Рационалистическое «я» возжелало самодостаточности. Но раз оно отказалось затерять себя в бездне Бога, где могло бы отыскаться, ему осталось только искать себя в бездне чувственной природы, где оно не отыщется никогда. Любовь, которая была духовным трепетом, для которой, чтобы отдать себя, необходимы были «я» и его имманентная жизнь, ушла — остался один эгоизм; не стало и «ego», a лишь поток призраков. Человек Руссо — это оскотинившийся ангел Декарта.
Руссо ввел в нашу литературу и в действительность тот тип «неповинного», в котором Достоевский г-на Жида (говорю лишь о нем: чтение настоящего Достоевского вряд ли столь опасно) станет искать всевышнюю благодать; он издалека предвозвещает то великое разложение, которое нам ныне выдают за мудрость Востока, но не имеющее ничего общего ни с индуистской метафизикой, ни с древней китайской моралью, — это просто духовный крах отказавшейся от себя человечности.
4. Если декламации Руссо навевают леденящую скуку, то жизнь его всегда насущно интересна. Что же было самой характерной чертой этой жизни, столь щедрой на психологические уроки? На мой взгляд, эту черту можно было бы назвать имитацией святости. Я веду речь не о какой-то сознательно рассчитанной комедии — я говорю об имитации непроизвольной, наивной, изливающейся из сердца — о той искренней двойственности, которая Жан-Жака первого же и провела. Взглянем же с должным вниманием на нашего героя с этой точки зрения.
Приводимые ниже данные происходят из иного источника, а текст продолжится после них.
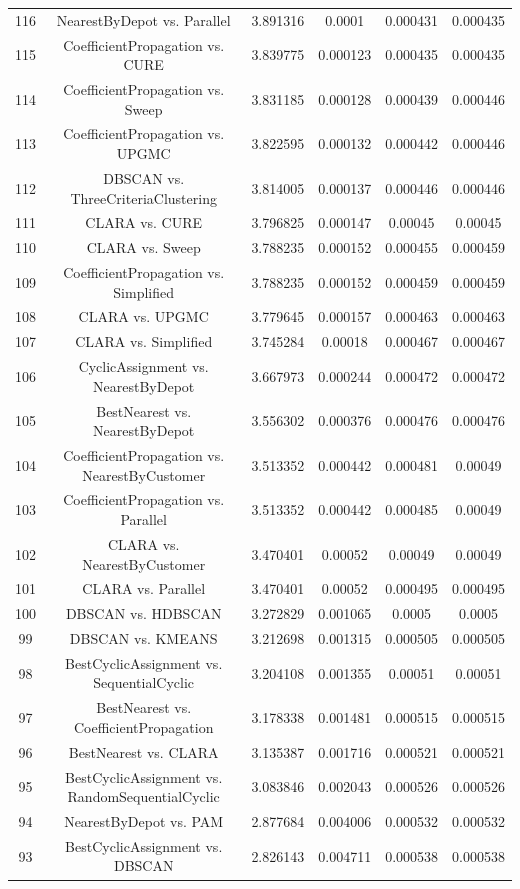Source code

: \documentclass[a4paper,10pt]{article}
\begin{document}
\begin{landscape}
\begin{table}[!htp]
\begin{tabular}{cccccc}
116&NearestByDepot vs. Parallel&3.891316&0.0001&0.000431&0.000435\\
115&CoefficientPropagation vs. CURE&3.839775&0.000123&0.000435&0.000435\\
114&CoefficientPropagation vs. Sweep&3.831185&0.000128&0.000439&0.000446\\
113&CoefficientPropagation vs. UPGMC&3.822595&0.000132&0.000442&0.000446\\
112&DBSCAN vs. ThreeCriteriaClustering&3.814005&0.000137&0.000446&0.000446\\
111&CLARA vs. CURE&3.796825&0.000147&0.00045&0.00045\\
110&CLARA vs. Sweep&3.788235&0.000152&0.000455&0.000459\\
109&CoefficientPropagation vs. Simplified&3.788235&0.000152&0.000459&0.000459\\
108&CLARA vs. UPGMC&3.779645&0.000157&0.000463&0.000463\\
107&CLARA vs. Simplified&3.745284&0.00018&0.000467&0.000467\\
106&CyclicAssignment vs. NearestByDepot&3.667973&0.000244&0.000472&0.000472\\
105&BestNearest vs. NearestByDepot&3.556302&0.000376&0.000476&0.000476\\
104&CoefficientPropagation vs. NearestByCustomer&3.513352&0.000442&0.000481&0.00049\\
103&CoefficientPropagation vs. Parallel&3.513352&0.000442&0.000485&0.00049\\
102&CLARA vs. NearestByCustomer&3.470401&0.00052&0.00049&0.00049\\
101&CLARA vs. Parallel&3.470401&0.00052&0.000495&0.000495\\
100&DBSCAN vs. HDBSCAN&3.272829&0.001065&0.0005&0.0005\\
99&DBSCAN vs. KMEANS&3.212698&0.001315&0.000505&0.000505\\
98&BestCyclicAssignment vs. SequentialCyclic&3.204108&0.001355&0.00051&0.00051\\
97&BestNearest vs. CoefficientPropagation&3.178338&0.001481&0.000515&0.000515\\
96&BestNearest vs. CLARA&3.135387&0.001716&0.000521&0.000521\\
95&BestCyclicAssignment vs. RandomSequentialCyclic&3.083846&0.002043&0.000526&0.000526\\
94&NearestByDepot vs. PAM&2.877684&0.004006&0.000532&0.000532\\
93&BestCyclicAssignment vs. DBSCAN&2.826143&0.004711&0.000538&0.000538\\

\end{tabular}
\end{table}
\end{landscape}
\end{document}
Руссо целиком унаследовал, вобрав в себя, нестроения, вошедшие в мир с Реформацией. Он был неисцелимо болен глубоко «астеническим» неврозом; в замкнутом пространстве его сознания сталкивались контрасты наследственности. С удивительным художественным дарованием, с живым умом и, подчас, замечательным инстинктивным здравым смыслом, с чрезвычайно обостренной чувствительностью, стремлением к возвышенному, пламенем гения, являющимся в его необыкновенных глазах, он сочетал редкостную немощь способностей, дающих человеку разумную власть над действительностью. В плане рассуждения всякая попытка выстроить что-то логически связное для него — мука [246] ; «все его разнообразные рассуждения гармонируют лишь в одном — жалобном тоне» [247] , но главное — в практическом плане воля как разумная сила у него совершенно отсутствует.
[246]
«Во мне сочетаются, не могу понять, как, две почти несочетаемые вещи: темперамент мой весьма пылок, страсти весьма бурны, мысли же рождаются медленно, неуверенно и всегда уже задним числом. Подумаешь, что мои сердце и ум не принадлежат одному человеку. Быстрее молнии чувство наполняет душу мою, но не освещает меня, а обжигает и ослепляет. Я все чувствую и ничего не вижу. Я увлечен, но глуп; чтобы мыслить, я должен быть в хладнокровном состоянии.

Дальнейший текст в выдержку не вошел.